Northeast corporations partner with NEMS to tutor students


Major corporations like Honeywell and General Mills are not usually recognized for being active partners in education.  Although corporations donate generous amounts to schools each year, you don’t hear about any direct relationships with a particular school. It’s a hands-off kind of support. But in Northeast Minneapolis, three corporations have been participating in a remarkable tutoring partnership with Northeast Middle School (NEMS).

Each winter, Honeywell, Graco, and General Mills provide one-on-one tutoring every

Tuesday, Wednesday and Thursday to interested Northeast Middle School students. Students are bused directly from their home to corporate offices, all of which are located in Northeast Minneapolis.   There, the student receives a breakfast and one-on-one tutoring in either math or reading with an employee volunteer. After the tutoring session, they are bused to Northeast Middle School to begin their regular school day.  The cost of bus transportation each week, breakfast, and the volunteer tutor’s time is paid by each company.

FULL DISCLOSURE: The writer is a Northeast Middle School parent of a participant in the program.

According to Shelley Ignatowicz, volunteer coordinator at the school, NEMS has the longest running tutoring program in the MPS district operating since 1998. She said that the main goal of the program is to improve test scores for the MCA. And that goal seems to be working.   Each year, students not only pass but scores are improved.

Ignatowicz said that of the 33 students who participated in the 2011-2012 tutoring program, 16 increased their test scores by 1-9 points. Another eight improved their math or reading scores. While the remaining students did not increase their scores, they still made a year’s growth.

Students enjoy the voluntary program so much that Ignatowicz has no problem filling the available spots each year.

One student commented that, “My tutors at Graco help me to understand stuff that I did not know.”

Another said, “The tutors at Honeywell are nice and they teach me how to do math in other ways. It helps me to get it.”

Both students had participated in the program for two years. Ignatowicz also said that more than one student has told her that his/her tutor was able to explain a problem that he/she was unable to understand before. 


Unanswered questions

The NEMS tutoring program seems like a good resource for students. Some of the questions that still remain:

How many other Minneapolis schools have similar programs?

How many schools have volunteer coordinators?

What would it take for other schools to partner with area corporations and businesses for other programs like this to occur?

Because the tutoring occurs before school, students need to be willing to get up early to attend the sessions. But that doesn’t seem to matter because some are willing to participate more than one year in the program.

Honeywell was the first to sign on with the program and continues to be a longstanding supporter.

Shoshana Leon, community relations manager at Honeywell Aerospace said of the program: “Honeywell has a strong focus on inspiring the next generation of scientists and engineers. Honeywell is a longtime supporter of science and math education activities in our local communities, and our relationship with Northeast Middle School is a great example.”
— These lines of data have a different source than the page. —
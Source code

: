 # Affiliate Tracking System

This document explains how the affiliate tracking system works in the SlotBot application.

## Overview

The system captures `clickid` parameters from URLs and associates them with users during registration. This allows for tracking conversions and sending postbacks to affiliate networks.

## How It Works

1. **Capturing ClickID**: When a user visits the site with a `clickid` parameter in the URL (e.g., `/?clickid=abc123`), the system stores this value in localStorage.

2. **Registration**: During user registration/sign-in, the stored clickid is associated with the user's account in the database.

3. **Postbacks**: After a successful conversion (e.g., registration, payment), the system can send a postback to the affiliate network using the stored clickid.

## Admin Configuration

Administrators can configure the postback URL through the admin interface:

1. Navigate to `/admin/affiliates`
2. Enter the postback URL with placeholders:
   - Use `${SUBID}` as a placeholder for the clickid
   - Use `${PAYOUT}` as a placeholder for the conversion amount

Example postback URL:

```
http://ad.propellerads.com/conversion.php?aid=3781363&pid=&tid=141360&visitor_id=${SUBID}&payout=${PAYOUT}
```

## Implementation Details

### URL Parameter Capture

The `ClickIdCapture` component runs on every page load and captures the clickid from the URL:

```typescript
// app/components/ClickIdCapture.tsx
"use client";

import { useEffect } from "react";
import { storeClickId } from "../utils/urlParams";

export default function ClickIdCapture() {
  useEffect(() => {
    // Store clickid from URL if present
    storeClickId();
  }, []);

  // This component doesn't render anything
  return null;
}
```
Ignatowicz added that besides the tutoring partnership, these companies often contribute in other ways as well. One year when NEMS held a clothing drive, Honeywell produced two carloads of clothing.

An indirect benefit for the students is an opportunity to learn about different careers in a real work environment. Graco gives demonstrations, such as how water can cut metal.  General Mills shows how muffins and pancakes are made. A highlight of Honeywell’s program is the window tour of the factory. Students can see the electronic devices in operation.

Ian Perkins, lead tutor at Honeywell said that the kids at first don’t believe them when they show that some of the equipment they make is actually on Mars.

Kristi Lee, manager of the Graco foundation, said that Graco has always supported schools, including the first robotics program at Edison High School, but the relationship isn’t the same.

“Tutoring is a great way to give back and an opportunity for Graco to be personally involved. It’s different from writing a check.  Kids come to them and employees are able to establish a relationship. It’s a one on one relationship. We love this program,” she said.

Besides improved test scores, students gain a real sense of how important math and reading skills are in the workplace.

Honeywell tutor Katie Jacques said that when she sees something click in a student’s eyes, “it is self-gratifying and empowering for me. They are really learning and can apply it and added,  “I like to learn. They are teaching us as well –how we can reach out and connect with each other.”

RJ Strand, who has been tutoring at Honeywell for two years, said, “it’s fun to put myself back into their shoes and to help them see what is not making sense.”

According to Perkins, it sometimes even keeps them on their toes.

“They say thank you sincerely when they leave.  That’s the moment. They are benefiting from being here,” Jacques said.

At the end of the year, Ignatowicz brings all the tutors, students and parents together to recognize the students’ achievements and to endorse a program that is successful because of the efforts of several people coming together for a common goal.

Strand added that it is the kids who should be recognized for their effort as well.

“They all want to be here.  All have good attitudes. They are willing to wake up so early voluntarily and to do more than what’s expected.”